* _Dataset_
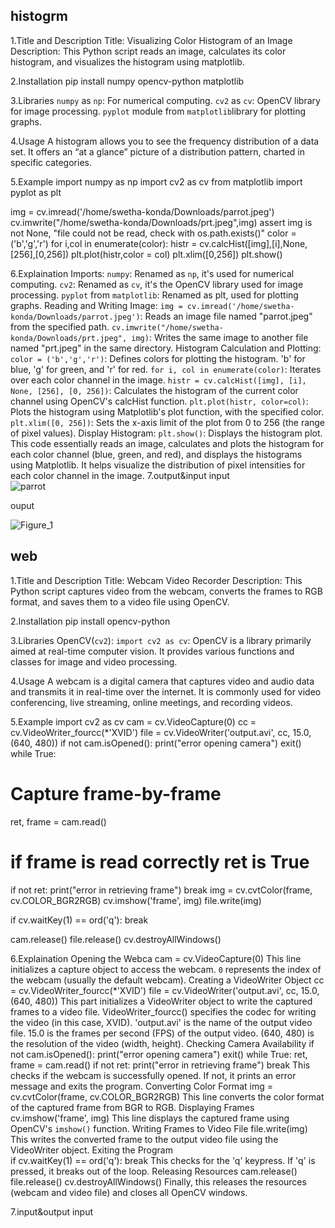 ## histogrm
1.Title and Description
Title: Visualizing Color Histogram of an Image
Description: This Python script reads an image, calculates its color histogram, and visualizes the histogram using matplotlib.

2.Installation
pip install numpy opencv-python matplotlib

3.Libraries
`numpy` as `np`: For numerical computing.
`cv2` as `cv`: OpenCV library for image processing.
`pyplot` module from `matplotlib`library for plotting graphs.

4.Usage
A histogram allows you to see the frequency distribution of a data set. It offers an “at a glance” picture of a distribution pattern, charted in specific categories.

5.Example
import numpy as np
import cv2 as cv
from matplotlib import pyplot as plt
 
img = cv.imread('/home/swetha-konda/Downloads/parrot.jpeg')
cv.imwrite("/home/swetha-konda/Downloads/prt.jpeg",img)
assert img is not None, "file could not be read, check with os.path.exists()"
color = ('b','g','r')
for i,col in enumerate(color):
 histr = cv.calcHist([img],[i],None,[256],[0,256])
 plt.plot(histr,color = col)
 plt.xlim([0,256])
plt.show()

6.Explaination
Imports:
`numpy`: Renamed as `np`, it's used for numerical computing.
`cv2`: Renamed as `cv`, it's the OpenCV library used for image processing.
`pyplot` from `matplotlib`: Renamed as plt, used for plotting graphs.
Reading and Writing Image:
`img = cv.imread('/home/swetha-konda/Downloads/parrot.jpeg')`: Reads an image file named "parrot.jpeg" from the specified path.
`cv.imwrite("/home/swetha-konda/Downloads/prt.jpeg", img)`: Writes the same image to another file named "prt.jpeg" in the same directory.
Histogram Calculation and Plotting:
`color = ('b','g','r')`: Defines colors for plotting the histogram. 'b' for blue, 'g' for green, and 'r' for red.
`for i, col in enumerate(color)`: Iterates over each color channel in the image.
`histr = cv.calcHist([img], [i], None, [256], [0, 256])`: Calculates the histogram of the current color channel using OpenCV's calcHist function.
`plt.plot(histr, color=col)`: Plots the histogram using Matplotlib's plot function, with the specified color.
`plt.xlim([0, 256])`: Sets the x-axis limit of the plot from 0 to 256 (the range of pixel values).
Display Histogram:
`plt.show()`: Displays the histogram plot.
This code essentially reads an image, calculates and plots the histogram for each color channel (blue, green, and red), and displays the histograms using Matplotlib. It helps visualize the distribution of pixel intensities for each color channel in the image.
7.output&input
input                                        
![parrot](https://github.com/kondasweth/manasa/assets/169050846/782d7016-64c3-4641-a6a5-c81aac383da7)

ouput

![Figure_1](https://github.com/kondasweth/manasa/assets/169050846/da2aad9d-7524-4078-aefa-bea3cac3a93c) 


## web
1.Title and Description
Title: Webcam Video Recorder
Description: This Python script captures video from the webcam, converts the frames to RGB format, and saves them to a video file using OpenCV.

2.Installation
pip install opencv-python

3.Libraries
OpenCV(`cv2`):
`import cv2 as cv`: OpenCV is a library primarily aimed at real-time computer vision. It provides various functions and classes for image and video processing.

4.Usage
A webcam is a digital camera that captures video and audio data and transmits it in real-time over the internet. It is commonly used for video conferencing, live streaming, online meetings, and recording videos.

5.Example
import cv2 as cv
cam = cv.VideoCapture(0)
cc = cv.VideoWriter_fourcc(*'XVID')
file = cv.VideoWriter('output.avi', cc, 15.0, (640, 480))
if not cam.isOpened():
   print("error opening camera")
   exit()
while True:
   # Capture frame-by-frame
   ret, frame = cam.read()
   # if frame is read correctly ret is True
   if not ret:
      print("error in retrieving frame")
      break
   img = cv.cvtColor(frame, cv.COLOR_BGR2RGB)
   cv.imshow('frame', img)
   file.write(img)

   
   if cv.waitKey(1) == ord('q'):
      break

cam.release()
file.release()
cv.destroyAllWindows()

6.Explaination
Opening the Webca
cam = cv.VideoCapture(0)
This line initializes a capture object to access the webcam.
`0` represents the index of the webcam (usually the default webcam).
Creating a VideoWriter Object
cc = cv.VideoWriter_fourcc(*'XVID')
file = cv.VideoWriter('output.avi', cc, 15.0, (640, 480))
This part initializes a VideoWriter object to write the captured frames to a video file.
VideoWriter_fourcc() specifies the codec for writing the video (in this case, XVID).
'output.avi' is the name of the output video file.
 15.0 is the frames per second (FPS) of the output video.
 (640, 480) is the resolution of the video (width, height).
Checking Camera Availability
if not cam.isOpened():
   print("error opening camera")
   exit()
 while True:
   ret, frame = cam.read()
   if not ret:
      print("error in retrieving frame")
      break
This checks if the webcam is successfully opened. If not, it prints an error message and exits the program.
Converting Color Format
img = cv.cvtColor(frame, cv.COLOR_BGR2RGB)
This line converts the color format of the captured frame from BGR to RGB.
Displaying Frames
cv.imshow('frame', img)
This line displays the captured frame using OpenCV's `imshow()` function.
Writing Frames to Video File
file.write(img)
This writes the converted frame to the output video file using the VideoWriter object.
Exiting the Program    
if cv.waitKey(1) == ord('q'):
   break
This checks for the 'q' keypress. If 'q' is pressed, it breaks out of the loop.
Releasing Resources
cam.release()
file.release()
cv.destroyAllWindows()
Finally, this releases the resources (webcam and video file) and closes all OpenCV windows.

7.input&output
input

* _Task_
Only an exact, picture-free copy of the entries counts as the answer.

* _Solution to this exercise_
 ## histogrm
1.Title and Description
Title: Visualizing Color Histogram of an Image
Description: This Python script reads an image, calculates its color histogram, and visualizes the histogram using matplotlib.

2.Installation
pip install numpy opencv-python matplotlib

3.Libraries
`numpy` as `np`: For numerical computing.
`cv2` as `cv`: OpenCV library for image processing.
`pyplot` module from `matplotlib`library for plotting graphs.

4.Usage
A histogram allows you to see the frequency distribution of a data set. It offers an “at a glance” picture of a distribution pattern, charted in specific categories.

5.Example
import numpy as np
import cv2 as cv
from matplotlib import pyplot as plt
 
img = cv.imread('/home/swetha-konda/Downloads/parrot.jpeg')
cv.imwrite("/home/swetha-konda/Downloads/prt.jpeg",img)
assert img is not None, "file could not be read, check with os.path.exists()"
color = ('b','g','r')
for i,col in enumerate(color):
 histr = cv.calcHist([img],[i],None,[256],[0,256])
 plt.plot(histr,color = col)
 plt.xlim([0,256])
plt.show()

6.Explaination
Imports:
`numpy`: Renamed as `np`, it's used for numerical computing.
`cv2`: Renamed as `cv`, it's the OpenCV library used for image processing.
`pyplot` from `matplotlib`: Renamed as plt, used for plotting graphs.
Reading and Writing Image:
`img = cv.imread('/home/swetha-konda/Downloads/parrot.jpeg')`: Reads an image file named "parrot.jpeg" from the specified path.
`cv.imwrite("/home/swetha-konda/Downloads/prt.jpeg", img)`: Writes the same image to another file named "prt.jpeg" in the same directory.
Histogram Calculation and Plotting:
`color = ('b','g','r')`: Defines colors for plotting the histogram. 'b' for blue, 'g' for green, and 'r' for red.
`for i, col in enumerate(color)`: Iterates over each color channel in the image.
`histr = cv.calcHist([img], [i], None, [256], [0, 256])`: Calculates the histogram of the current color channel using OpenCV's calcHist function.
`plt.plot(histr, color=col)`: Plots the histogram using Matplotlib's plot function, with the specified color.
`plt.xlim([0, 256])`: Sets the x-axis limit of the plot from 0 to 256 (the range of pixel values).
Display Histogram:
`plt.show()`: Displays the histogram plot.
This code essentially reads an image, calculates and plots the histogram for each color channel (blue, green, and red), and displays the histograms using Matplotlib. It helps visualize the distribution of pixel intensities for each color channel in the image.
7.output&input
input                                        
![parrot](https://github.com/kondasweth/manasa/assets/169050846/782d7016-64c3-4641-a6a5-c81aac383da7)

ouput

![Figure_1](https://github.com/kondasweth/manasa/assets/169050846/da2aad9d-7524-4078-aefa-bea3cac3a93c) 


## web
1.Title and Description
Title: Webcam Video Recorder
Description: This Python script captures video from the webcam, converts the frames to RGB format, and saves them to a video file using OpenCV.

2.Installation
pip install opencv-python

3.Libraries
OpenCV(`cv2`):
`import cv2 as cv`: OpenCV is a library primarily aimed at real-time computer vision. It provides various functions and classes for image and video processing.

4.Usage
A webcam is a digital camera that captures video and audio data and transmits it in real-time over the internet. It is commonly used for video conferencing, live streaming, online meetings, and recording videos.

5.Example
import cv2 as cv
cam = cv.VideoCapture(0)
cc = cv.VideoWriter_fourcc(*'XVID')
file = cv.VideoWriter('output.avi', cc, 15.0, (640, 480))
if not cam.isOpened():
   print("error opening camera")
   exit()
while True:
   # Capture frame-by-frame
   ret, frame = cam.read()
   # if frame is read correctly ret is True
   if not ret:
      print("error in retrieving frame")
      break
   img = cv.cvtColor(frame, cv.COLOR_BGR2RGB)
   cv.imshow('frame', img)
   file.write(img)

   
   if cv.waitKey(1) == ord('q'):
      break

cam.release()
file.release()
cv.destroyAllWindows()

6.Explaination
Opening the Webca
cam = cv.VideoCapture(0)
This line initializes a capture object to access the webcam.
`0` represents the index of the webcam (usually the default webcam).
Creating a VideoWriter Object
cc = cv.VideoWriter_fourcc(*'XVID')
file = cv.VideoWriter('output.avi', cc, 15.0, (640, 480))
This part initializes a VideoWriter object to write the captured frames to a video file.
VideoWriter_fourcc() specifies the codec for writing the video (in this case, XVID).
'output.avi' is the name of the output video file.
 15.0 is the frames per second (FPS) of the output video.
 (640, 480) is the resolution of the video (width, height).
Checking Camera Availability
if not cam.isOpened():
   print("error opening camera")
   exit()
 while True:
   ret, frame = cam.read()
   if not ret:
      print("error in retrieving frame")
      break
This checks if the webcam is successfully opened. If not, it prints an error message and exits the program.
Converting Color Format
img = cv.cvtColor(frame, cv.COLOR_BGR2RGB)
This line converts the color format of the captured frame from BGR to RGB.
Displaying Frames
cv.imshow('frame', img)
This line displays the captured frame using OpenCV's `imshow()` function.
Writing Frames to Video File
file.write(img)
This writes the converted frame to the output video file using the VideoWriter object.
Exiting the Program    
if cv.waitKey(1) == ord('q'):
   break
This checks for the 'q' keypress. If 'q' is pressed, it breaks out of the loop.
Releasing Resources
cam.release()
file.release()
cv.destroyAllWindows()
Finally, this releases the resources (webcam and video file) and closes all OpenCV windows.

7.input&output
input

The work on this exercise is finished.